What is digital fashion? Instagram is a virtual runway where clothing is content
Last week, Quantstamp's CEO, Richard Ma, gifted his wife a 9500$ dress that doesn't exist physically. It is a digital haute couture dress, created by the Dutch company The Fabricant. This company specializes in the creation of digital fashion, that is, hyperrealistic clothes that exist in augmented reality but not physically. Once the dress has been designed, instead of the tailors, programmers and animators create it, as if it were a special effect, an ad personam Instagram filter. Richard Ma commented:
“It's definitely very expensive, but it's also like an investment... In 10 years time everybody will be 'wearing' digital fashion. It's a unique memento. It's a sign of the times”.
The price of the creative process for a digital collection is huge. Digital clothes do not have to respect the laws of physics and the only limits are only the imagination of the creator and their technical skills. As Vogue reports, The Fabricant only accepts projects that guarantee a minimum return of 25,000$ and last at least six weeks. All pieces must be drawn manually and then animated in 3D, a type of work too elaborate for brands to decide to incorporate it now into their current production. What can be said is that many trends tend towards the goal of augmented reality and its different applications.
Digital fashion represents the connection between virtual reality and tailoring.
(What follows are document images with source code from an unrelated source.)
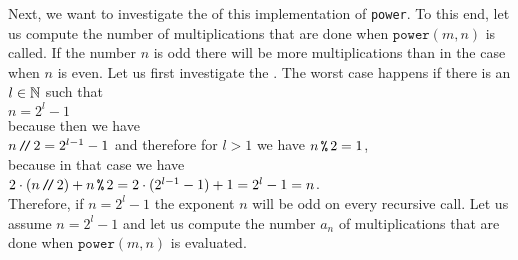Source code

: Next, we want to investigate the  of this implementation of \texttt{power}.
To this end, let us compute the number of multiplications that are done when
$\mathtt{power}(m,n)$ is called.  If the number $n$ is odd there will be more multiplications than
in the case when $n$ is even.  Let us first investigate the .  
The worst case happens if there is an $l\in {\mathbb N}$ such that 
\\[0.2cm]
\hspace*{1.3cm}
$n = 2^l - 1$ 
\\[0.2cm]
because then we have 
\\[0.2cm]
\hspace*{1.3cm} $n \mbox{\,\texttt{/}$\!$\texttt{/}\,} 2 = 2^{l-1} - 1$ \quad and therefore for $l > 1$ we have \quad $n \,\texttt{\symbol{37}}\, 2 = 1$, \\[0.2cm]
because in that case we have 
\\[0.2cm]
\hspace*{1.3cm}
$2 \cdot(n \dv 2) + n \,\texttt{\symbol{37}}\, 2 = 2 \cdot (2^{l-1} - 1) + 1 = 2^l - 1 = n$.
\\[0.2cm]
Therefore, if $n = 2^l - 1$ the exponent $n$ will be odd on every recursive call.
Let us assume $n = 2^l - 1$ and let us compute the number $a_n$ of multiplications that
are done when $\mathtt{power}(m,n)$ is evaluated. 

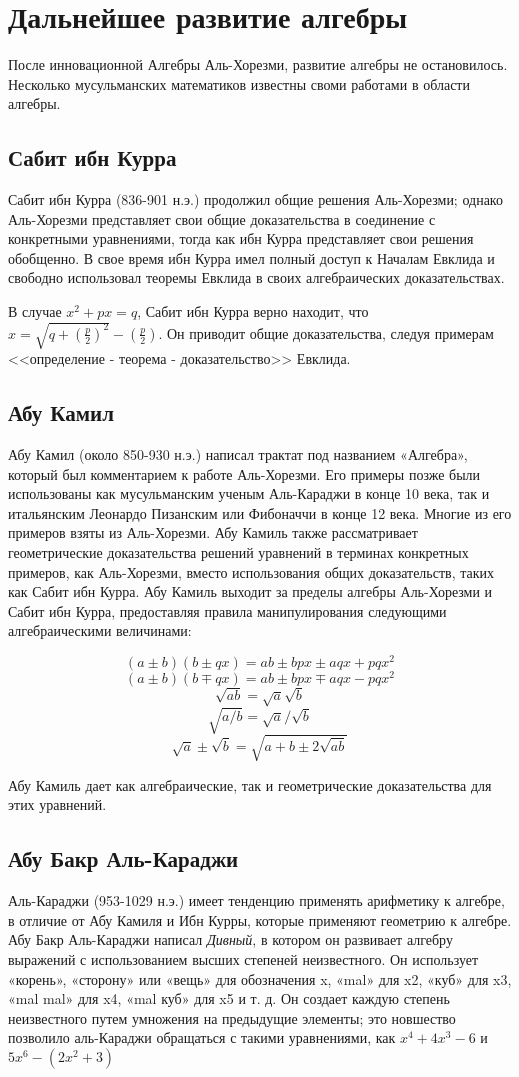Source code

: \section{Дальнейшее развитие алгебры}
После инновационной Алгебры Аль-Хорезми, развитие алгебры не остановилось. Несколько мусульманских математиков известны своми работами в области алгебры.

\subsection{Сабит ибн Курра}
Сабит ибн Курра (836-901 н.э.) продолжил общие решения Аль-Хорезми; однако Аль-Хорезми представляет свои общие доказательства в
соединение с конкретными уравнениями, тогда как ибн Курра представляет свои решения обобщенно. В свое время ибн Курра имел полный доступ к Началам Евклида и свободно использовал теоремы Евклида в своих алгебраических доказательствах. 

В случае $x^2 + px = q$, Сабит ибн Курра верно находит, что $x = \sqrt{q + (\frac{p}{2})^2} - (\frac{p}{2})$. Он приводит общие доказательства, следуя примерам <<определение - теорема - доказательство>> Евклида.

\subsection{Абу Камил}
Абу Камил (около 850-930 н.э.) написал трактат под названием «Алгебра», который был комментарием к работе Аль-Хорезми. Его примеры позже были использованы как мусульманским ученым Аль-Караджи в конце 10 века, так и итальянским Леонардо Пизанским или Фибоначчи в конце 12 века. Многие из его примеров взяты из Аль-Хорезми. Абу Камиль также рассматривает геометрические доказательства решений уравнений в терминах конкретных примеров, как Аль-Хорезми, вместо использования общих доказательств, таких как Сабит ибн Курра. Абу Камиль выходит за пределы алгебры Аль-Хорезми и Сабит ибн Курра, предоставляя правила манипулирования следующими алгебраическими величинами:

$$(a \pm b)(b \pm qx) = ab \pm bpx \pm aqx + pqx^2$$
$$(a \pm b)(b \mp qx) = ab \pm bpx \mp aqx - pqx^2$$
$$\sqrt{ab} = \sqrt{a}\sqrt{b}$$
$$\sqrt{a/b} = \sqrt{a}/\sqrt{b}$$
$$\sqrt{a} \pm \sqrt{b} = \sqrt{a + b \pm 2\sqrt{ab}}$$

Абу Камиль дает как алгебраические, так и геометрические доказательства для этих уравнений.

\subsection{Абу Бакр Аль-Караджи}
Аль-Караджи (953-1029 н.э.) имеет тенденцию применять арифметику к алгебре, в отличие от Абу Камиля и Ибн Курры, которые применяют геометрию к алгебре. Абу Бакр Аль-Караджи написал \textit{Дивный}, в котором он развивает алгебру выражений с использованием высших степеней неизвестного. Он использует «корень», «сторону» или «вещь» для обозначения x, «mal» для x2, «куб» для x3, «mal mal» для x4, «mal куб» для x5 и т. д. Он создает каждую степень неизвестного путем умножения на предыдущие элементы; это новшество позволило аль-Караджи обращаться с такими уравнениями, как $x^4 + 4x^3 - 6$ и $5x^6 - (2x^2 + 3)$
But is it really different from a glorified version of an Instagram filter? For all its technical elaboration, which is juxtaposable with that of actual art, digital fashion is still limited to the sphere of social media and e-commerce. Swedish company Carlings has released the "limited" collection Neo-Ex of nineteen digital garments, which sold out in a week. Carlings director Ronny Mikalsen commented:
“It sounds kinda stupid to say we 'sold out', which is theoretically impossible when you work with a digital collection because you can create as many as you want. We had set a limit on the amount of products we were going to produce to make it a bit more special. Being digital-only allows designers to create items that can push boundaries of extravagance or possibilities”.
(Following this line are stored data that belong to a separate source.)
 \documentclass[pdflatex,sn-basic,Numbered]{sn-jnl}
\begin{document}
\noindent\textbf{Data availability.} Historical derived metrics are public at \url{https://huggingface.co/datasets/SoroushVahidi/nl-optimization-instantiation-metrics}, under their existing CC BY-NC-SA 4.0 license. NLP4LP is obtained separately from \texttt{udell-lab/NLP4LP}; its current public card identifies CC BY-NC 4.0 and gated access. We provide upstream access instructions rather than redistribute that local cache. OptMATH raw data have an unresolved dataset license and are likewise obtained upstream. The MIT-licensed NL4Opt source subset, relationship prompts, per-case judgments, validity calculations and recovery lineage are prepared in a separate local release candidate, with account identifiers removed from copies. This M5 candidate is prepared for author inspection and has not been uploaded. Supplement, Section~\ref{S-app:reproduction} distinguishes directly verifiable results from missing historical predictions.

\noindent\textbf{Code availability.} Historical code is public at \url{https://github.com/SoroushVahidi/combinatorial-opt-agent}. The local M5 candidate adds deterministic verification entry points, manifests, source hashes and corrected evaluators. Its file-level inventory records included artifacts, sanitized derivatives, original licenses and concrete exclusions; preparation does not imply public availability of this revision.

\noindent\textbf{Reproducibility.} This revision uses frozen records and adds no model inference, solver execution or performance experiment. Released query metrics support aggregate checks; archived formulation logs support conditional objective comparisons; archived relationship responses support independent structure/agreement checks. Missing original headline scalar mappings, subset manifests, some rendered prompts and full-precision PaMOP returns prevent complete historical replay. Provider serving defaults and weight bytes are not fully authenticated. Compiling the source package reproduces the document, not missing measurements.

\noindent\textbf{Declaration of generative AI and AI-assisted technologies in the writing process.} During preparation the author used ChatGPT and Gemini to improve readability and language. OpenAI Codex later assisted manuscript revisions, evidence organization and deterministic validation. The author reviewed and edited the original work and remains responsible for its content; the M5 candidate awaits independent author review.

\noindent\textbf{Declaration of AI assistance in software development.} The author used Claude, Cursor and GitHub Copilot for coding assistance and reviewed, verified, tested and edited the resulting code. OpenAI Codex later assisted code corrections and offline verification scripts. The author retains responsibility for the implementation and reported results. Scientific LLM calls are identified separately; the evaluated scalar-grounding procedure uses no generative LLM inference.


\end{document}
In a world where clothing is increasingly becoming an "art form for social media", as Daria Simonova called it, there is no real difference between the photo of a real dress and that of a virtual dress. Except perhaps that the virtual dress has been digitally adapted to the user's body with AR and has no imperfections or creases. At the end of the day, for the influencers who monetize their photos, it's superfluous that the dress in which they were photographed really exists: the important thing is that the photo exists. In the future, the digital dress could become as exclusive as the real one and users would pay to be portrayed wearing "limited" digital garments that, in the eyes of the average Instagram user, would be indistinguishable from physical ones.
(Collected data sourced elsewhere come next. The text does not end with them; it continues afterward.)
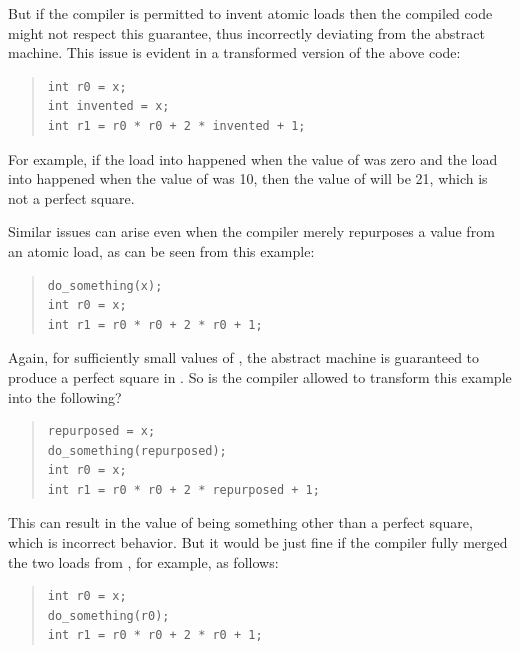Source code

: \documentclass[10]{article}
\begin{document}
But if the compiler is permitted to invent atomic loads then the compiled
code might not respect this guarantee, thus incorrectly deviating
from the abstract machine.
This issue is evident in a transformed version of the above code:
\begin{quote}
\begin{verbatim}
int r0 = x;
int invented = x;
int r1 = r0 * r0 + 2 * invented + 1;
\end{verbatim}
\end{quote}
For example, if the load into  happened when the value of 
was zero and the load into  happened when the value of
 was 10, then the value of  will be 21, which is not
a perfect square.

Similar issues can arise even when the compiler merely repurposes a
value from an atomic load, as can be seen from this example:
\begin{quote}
\begin{verbatim}
do_something(x);
int r0 = x;
int r1 = r0 * r0 + 2 * r0 + 1;
\end{verbatim}
\end{quote}
Again, for sufficiently small values of , the abstract machine is
guaranteed to produce a perfect square in .
So is the compiler allowed to transform this example into the following?
\begin{quote}
\begin{verbatim}
repurposed = x;
do_something(repurposed);
int r0 = x;
int r1 = r0 * r0 + 2 * repurposed + 1;
\end{verbatim}
\end{quote}
This can result in the value of  being something other than
a perfect square, which is incorrect behavior.
%
But it would be just fine if the compiler fully merged the two loads from
, for example, as follows:
\begin{quote}
\begin{verbatim}
int r0 = x;
do_something(r0);
int r1 = r0 * r0 + 2 * r0 + 1;
\end{verbatim}
\end{quote}
\end{document}
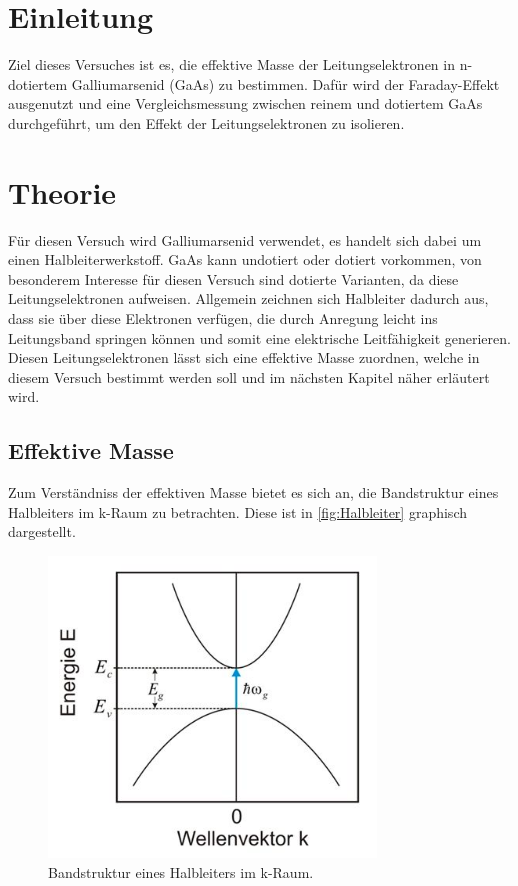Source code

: \section{Einleitung}
\label{sec:Einleitung}

Ziel dieses Versuches ist es, die effektive Masse der Leitungselektronen in n-dotiertem
Galliumarsenid (GaAs) zu bestimmen. Dafür wird der Faraday-Effekt ausgenutzt und eine Vergleichsmessung
zwischen reinem und dotiertem GaAs durchgeführt, um den Effekt der Leitungselektronen zu isolieren.

\section{Theorie}
\label{sec:Theorie}

Für diesen Versuch wird Galliumarsenid verwendet, es handelt sich dabei um einen Halbleiterwerkstoff.
GaAs kann undotiert oder dotiert vorkommen, von besonderem Interesse für diesen Versuch sind dotierte
Varianten, da diese Leitungselektronen aufweisen. Allgemein zeichnen sich Halbleiter
dadurch aus, dass sie über diese Elektronen verfügen, die durch Anregung leicht ins Leitungsband springen
können und somit eine elektrische Leitfähigkeit generieren. Diesen Leitungselektronen lässt sich
eine effektive Masse zuordnen, welche in diesem Versuch bestimmt werden soll und im nächsten Kapitel
näher erläutert wird.

\subsection{Effektive Masse}

Zum Verständniss der effektiven Masse bietet es sich an, die Bandstruktur eines Halbleiters im k-Raum
zu betrachten. Diese ist in \autoref{fig:Halbleiter} graphisch dargestellt.

\begin{figure} [H]
    \centering
    \includegraphics[height=8cm]{content/Halbleiter.png}
    \caption{Bandstruktur eines Halbleiters im k-Raum. \cite{Halbleiter}}
    \label{fig:Halbleiter}
\end{figure}

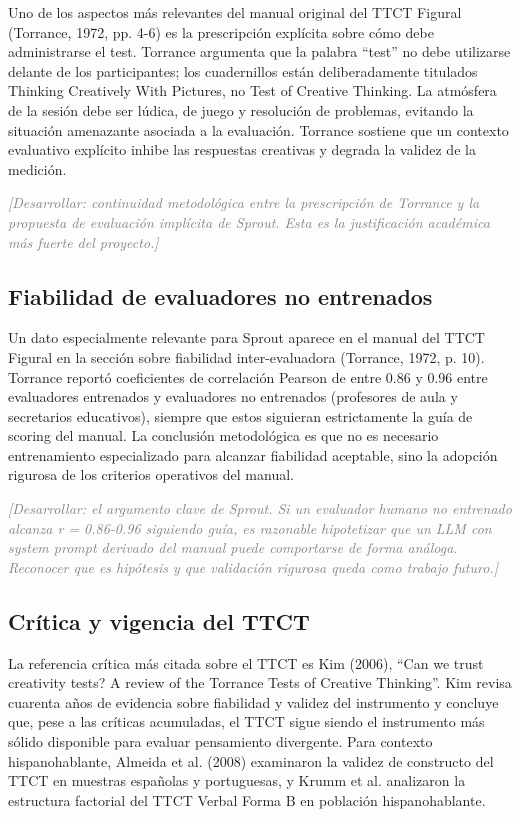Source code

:\documentclass[12pt,twoside,titlepage]{report}
\begin{document}
Uno de los aspectos más relevantes del manual original del TTCT Figural (Torrance, 1972, pp. 4-6) es la prescripción explícita sobre cómo debe administrarse el test. Torrance argumenta que la palabra ``test'' no debe utilizarse delante de los participantes; los cuadernillos están deliberadamente titulados Thinking Creatively With Pictures, no Test of Creative Thinking. La atmósfera de la sesión debe ser lúdica, de juego y resolución de problemas, evitando la situación amenazante asociada a la evaluación. Torrance sostiene que un contexto evaluativo explícito inhibe las respuestas creativas y degrada la validez de la medición.

\textcolor{gray}{\textit{[Desarrollar: continuidad metodológica entre la prescripción de Torrance y la propuesta de evaluación implícita de Sprout. Esta es la justificación académica más fuerte del proyecto.]}}

\subsection{Fiabilidad de evaluadores no entrenados}

Un dato especialmente relevante para Sprout aparece en el manual del TTCT Figural en la sección sobre fiabilidad inter-evaluadora (Torrance, 1972, p. 10). Torrance reportó coeficientes de correlación Pearson de entre 0.86 y 0.96 entre evaluadores entrenados y evaluadores no entrenados (profesores de aula y secretarios educativos), siempre que estos siguieran estrictamente la guía de scoring del manual. La conclusión metodológica es que no es necesario entrenamiento especializado para alcanzar fiabilidad aceptable, sino la adopción rigurosa de los criterios operativos del manual.

\textcolor{gray}{\textit{[Desarrollar: el argumento clave de Sprout. Si un evaluador humano no entrenado alcanza r = 0.86-0.96 siguiendo guía, es razonable hipotetizar que un LLM con system prompt derivado del manual puede comportarse de forma análoga. Reconocer que es hipótesis y que validación rigurosa queda como trabajo futuro.]}}

\subsection{Crítica y vigencia del TTCT}

La referencia crítica más citada sobre el TTCT es Kim (2006), ``Can we trust creativity tests? A review of the Torrance Tests of Creative Thinking''. Kim revisa cuarenta años de evidencia sobre fiabilidad y validez del instrumento y concluye que, pese a las críticas acumuladas, el TTCT sigue siendo el instrumento más sólido disponible para evaluar pensamiento divergente. Para contexto hispanohablante, Almeida et al. (2008) examinaron la validez de constructo del TTCT en muestras españolas y portuguesas, y Krumm et al. analizaron la estructura factorial del TTCT Verbal Forma B en población hispanohablante.
\end{document}
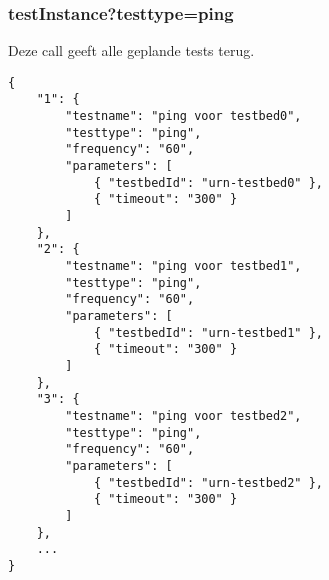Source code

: \subsubsection{testInstance?testtype=ping}
Deze call geeft alle geplande tests terug.
\begin{verbatim}
{
    "1": {
        "testname": "ping voor testbed0",
        "testtype": "ping",
        "frequency": "60",
        "parameters": [
            { "testbedId": "urn-testbed0" },
            { "timeout": "300" }
        ]
    },
    "2": {
        "testname": "ping voor testbed1",
        "testtype": "ping",
        "frequency": "60",
        "parameters": [
            { "testbedId": "urn-testbed1" },
            { "timeout": "300" }
        ]
    },
    "3": {
        "testname": "ping voor testbed2",
        "testtype": "ping",
        "frequency": "60",
        "parameters": [
            { "testbedId": "urn-testbed2" },
            { "timeout": "300" }
        ]
    },
    ...
}
\end{verbatim}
However, this drive towards augmented reality has its contradictions. The experience of retail, of physical shopping in a physical store, with all its sensory and relational potential cannot become obsolete overnight. Buying an item is just the culmination of a process that begins with desire and continues with time spent in store. This process includes a number of elements that can only be real and tangible. They are the aesthetics of the boutique, the comfort of the dressing rooms, the quality of service received on the spot and so on. Things that an e-shop can't replicate. Luxury, precisely because of its inherent exclusivity, cannot be reduced to a bland click. If so, the only difference between buying luxury and fast fashion would be the cost. For brands it's still important to retain their customers in the old-fashioned way, that is, through sensory experience and human contact. Brands immune to the fluctuations of trends and the ephemeral fame of social media, such as Hermés and Goyard with their deliberate anti-marketing, have understood this for years. And that's why in the future, true luxury will continue to be offline.